* [Activity]
When the string "they" occurs in a line of the records, show that line.

*** Opening Record extracts ***

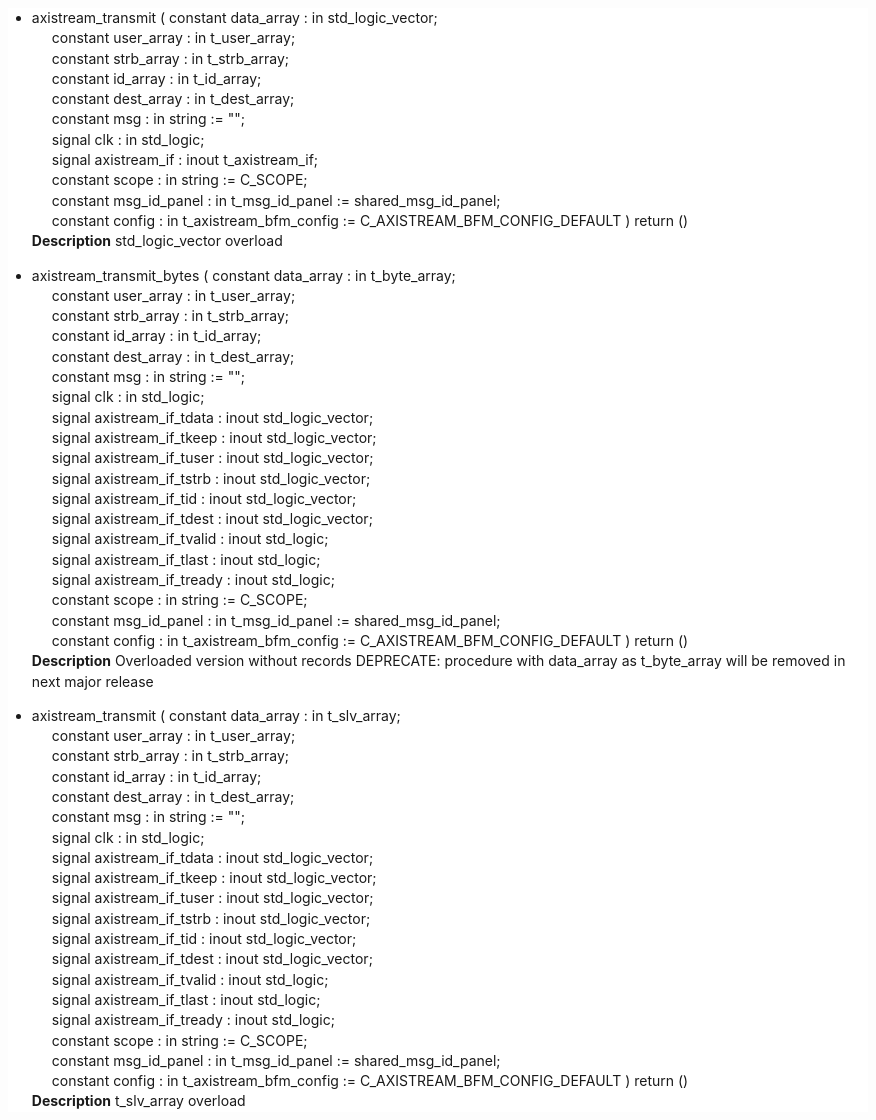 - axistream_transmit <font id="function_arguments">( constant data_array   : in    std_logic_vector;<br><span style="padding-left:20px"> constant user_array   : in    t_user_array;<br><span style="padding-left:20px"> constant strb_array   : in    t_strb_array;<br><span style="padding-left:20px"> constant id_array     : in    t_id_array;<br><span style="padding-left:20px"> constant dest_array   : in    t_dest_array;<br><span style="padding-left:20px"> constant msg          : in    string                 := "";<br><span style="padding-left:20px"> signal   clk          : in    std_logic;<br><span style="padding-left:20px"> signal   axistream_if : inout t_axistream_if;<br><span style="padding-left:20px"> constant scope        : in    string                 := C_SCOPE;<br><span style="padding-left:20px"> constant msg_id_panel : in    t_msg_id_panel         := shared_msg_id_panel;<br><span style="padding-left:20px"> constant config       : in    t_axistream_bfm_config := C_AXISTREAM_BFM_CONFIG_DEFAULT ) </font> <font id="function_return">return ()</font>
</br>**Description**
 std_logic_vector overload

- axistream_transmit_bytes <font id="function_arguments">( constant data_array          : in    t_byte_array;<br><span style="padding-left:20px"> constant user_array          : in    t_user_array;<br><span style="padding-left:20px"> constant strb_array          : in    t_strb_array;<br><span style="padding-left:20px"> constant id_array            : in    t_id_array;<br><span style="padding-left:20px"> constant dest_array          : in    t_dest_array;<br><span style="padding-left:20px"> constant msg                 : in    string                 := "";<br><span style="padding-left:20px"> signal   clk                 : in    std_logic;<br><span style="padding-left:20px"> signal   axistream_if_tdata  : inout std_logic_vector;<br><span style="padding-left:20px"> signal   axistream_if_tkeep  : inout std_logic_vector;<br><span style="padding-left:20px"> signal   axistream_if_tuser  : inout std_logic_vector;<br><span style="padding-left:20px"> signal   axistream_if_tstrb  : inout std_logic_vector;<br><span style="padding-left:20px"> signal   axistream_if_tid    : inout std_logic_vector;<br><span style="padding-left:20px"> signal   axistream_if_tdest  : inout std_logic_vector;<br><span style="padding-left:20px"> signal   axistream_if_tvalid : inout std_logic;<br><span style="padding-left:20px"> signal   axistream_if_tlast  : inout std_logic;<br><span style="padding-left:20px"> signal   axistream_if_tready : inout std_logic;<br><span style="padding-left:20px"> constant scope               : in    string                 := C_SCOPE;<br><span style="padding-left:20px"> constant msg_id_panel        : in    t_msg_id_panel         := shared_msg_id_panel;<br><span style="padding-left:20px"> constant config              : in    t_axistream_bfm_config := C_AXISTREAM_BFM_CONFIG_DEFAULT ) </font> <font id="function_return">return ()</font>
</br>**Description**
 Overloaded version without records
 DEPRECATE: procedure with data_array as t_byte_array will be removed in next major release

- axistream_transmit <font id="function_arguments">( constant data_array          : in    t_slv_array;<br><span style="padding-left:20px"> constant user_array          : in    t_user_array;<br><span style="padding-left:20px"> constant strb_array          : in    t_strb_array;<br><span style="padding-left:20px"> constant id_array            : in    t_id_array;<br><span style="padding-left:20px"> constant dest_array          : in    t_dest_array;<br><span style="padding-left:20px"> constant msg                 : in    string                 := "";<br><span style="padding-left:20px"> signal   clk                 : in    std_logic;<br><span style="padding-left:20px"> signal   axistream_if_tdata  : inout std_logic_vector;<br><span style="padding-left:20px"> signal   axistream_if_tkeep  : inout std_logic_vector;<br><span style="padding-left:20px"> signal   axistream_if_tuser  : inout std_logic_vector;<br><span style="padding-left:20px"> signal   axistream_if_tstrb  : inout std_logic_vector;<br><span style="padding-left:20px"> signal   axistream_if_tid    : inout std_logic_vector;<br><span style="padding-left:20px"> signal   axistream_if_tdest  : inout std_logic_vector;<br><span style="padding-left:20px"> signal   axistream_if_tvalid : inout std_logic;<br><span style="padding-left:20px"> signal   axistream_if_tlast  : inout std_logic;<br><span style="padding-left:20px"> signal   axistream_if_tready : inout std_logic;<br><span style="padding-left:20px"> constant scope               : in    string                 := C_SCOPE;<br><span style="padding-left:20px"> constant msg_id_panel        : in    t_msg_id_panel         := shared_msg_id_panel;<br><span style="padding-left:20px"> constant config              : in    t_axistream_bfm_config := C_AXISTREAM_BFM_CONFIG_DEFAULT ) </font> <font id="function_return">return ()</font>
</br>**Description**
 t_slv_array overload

*** Closing Record extracts ***
*** Opening Record extracts ***

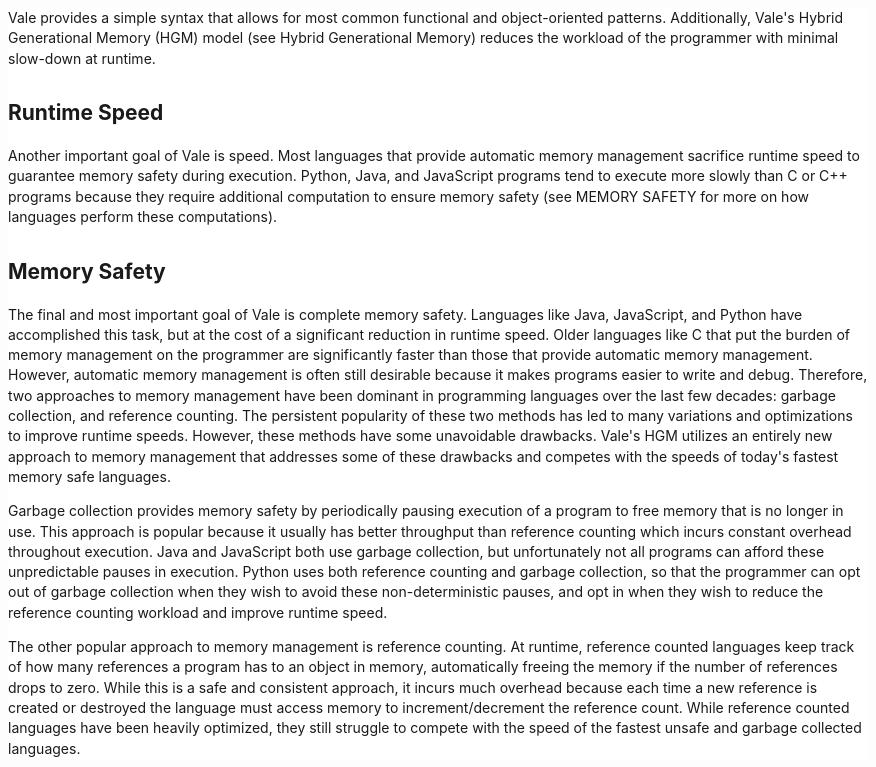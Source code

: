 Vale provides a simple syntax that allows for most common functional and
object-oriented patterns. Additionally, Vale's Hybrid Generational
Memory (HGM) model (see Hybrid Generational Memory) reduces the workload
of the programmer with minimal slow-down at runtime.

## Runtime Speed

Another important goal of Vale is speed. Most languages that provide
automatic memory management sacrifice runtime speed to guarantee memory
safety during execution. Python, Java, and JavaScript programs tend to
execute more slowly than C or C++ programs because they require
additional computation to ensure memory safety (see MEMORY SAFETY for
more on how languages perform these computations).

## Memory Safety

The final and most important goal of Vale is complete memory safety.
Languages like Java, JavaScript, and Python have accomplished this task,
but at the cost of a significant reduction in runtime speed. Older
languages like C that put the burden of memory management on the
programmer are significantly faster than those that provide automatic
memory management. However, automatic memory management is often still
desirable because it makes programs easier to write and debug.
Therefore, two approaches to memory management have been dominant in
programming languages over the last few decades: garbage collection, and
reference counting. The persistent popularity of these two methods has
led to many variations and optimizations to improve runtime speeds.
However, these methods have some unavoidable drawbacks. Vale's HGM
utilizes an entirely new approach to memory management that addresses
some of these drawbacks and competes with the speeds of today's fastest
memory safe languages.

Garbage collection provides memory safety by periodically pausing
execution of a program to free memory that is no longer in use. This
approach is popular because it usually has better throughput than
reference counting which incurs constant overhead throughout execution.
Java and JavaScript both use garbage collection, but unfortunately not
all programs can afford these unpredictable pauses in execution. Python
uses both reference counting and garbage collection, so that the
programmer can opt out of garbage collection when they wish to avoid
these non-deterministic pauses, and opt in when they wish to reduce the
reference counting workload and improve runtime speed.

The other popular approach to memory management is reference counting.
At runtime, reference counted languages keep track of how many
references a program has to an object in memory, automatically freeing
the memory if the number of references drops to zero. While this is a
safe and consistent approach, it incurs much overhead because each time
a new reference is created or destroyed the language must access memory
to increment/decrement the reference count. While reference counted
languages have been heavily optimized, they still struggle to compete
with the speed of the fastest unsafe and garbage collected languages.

*** Closing Record extracts ***

* [Answer area]
execute more slowly than C or C++ programs because they require
programmer can opt out of garbage collection when they wish to avoid
these non-deterministic pauses, and opt in when they wish to reduce the
languages have been heavily optimized, they still struggle to compete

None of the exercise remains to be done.